Retype the material exactly, ending with the line containing "buy from supplier 1".

Data shown
* * * * * * * * *
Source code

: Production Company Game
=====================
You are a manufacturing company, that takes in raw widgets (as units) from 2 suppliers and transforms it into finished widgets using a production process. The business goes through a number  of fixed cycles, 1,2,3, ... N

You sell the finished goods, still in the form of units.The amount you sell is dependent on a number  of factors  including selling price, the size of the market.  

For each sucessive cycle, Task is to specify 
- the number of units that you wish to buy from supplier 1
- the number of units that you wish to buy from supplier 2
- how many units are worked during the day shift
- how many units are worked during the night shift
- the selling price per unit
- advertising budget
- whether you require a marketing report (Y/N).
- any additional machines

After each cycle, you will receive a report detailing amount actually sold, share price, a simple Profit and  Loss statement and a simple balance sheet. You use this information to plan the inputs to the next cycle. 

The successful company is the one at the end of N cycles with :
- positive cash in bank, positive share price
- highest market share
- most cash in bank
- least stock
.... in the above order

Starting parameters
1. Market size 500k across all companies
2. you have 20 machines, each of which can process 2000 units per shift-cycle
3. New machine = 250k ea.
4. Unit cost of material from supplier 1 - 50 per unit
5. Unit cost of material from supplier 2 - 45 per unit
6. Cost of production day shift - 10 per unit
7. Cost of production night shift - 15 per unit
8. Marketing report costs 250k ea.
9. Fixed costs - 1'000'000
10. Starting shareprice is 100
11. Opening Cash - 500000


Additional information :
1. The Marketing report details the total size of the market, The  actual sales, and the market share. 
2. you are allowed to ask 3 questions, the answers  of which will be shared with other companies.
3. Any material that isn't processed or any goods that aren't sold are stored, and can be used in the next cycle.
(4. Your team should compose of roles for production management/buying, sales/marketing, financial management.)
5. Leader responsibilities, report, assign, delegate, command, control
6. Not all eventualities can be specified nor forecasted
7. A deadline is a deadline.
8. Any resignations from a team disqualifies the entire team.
* * * * * * * * *
Response to this task
Source code

: Production Company Game
=====================
You are a manufacturing company, that takes in raw widgets (as units) from 2 suppliers and transforms it into finished widgets using a production process. The business goes through a number  of fixed cycles, 1,2,3, ... N

You sell the finished goods, still in the form of units.The amount you sell is dependent on a number  of factors  including selling price, the size of the market.  

For each sucessive cycle, Task is to specify 
- the number of units that you wish to buy from supplier 1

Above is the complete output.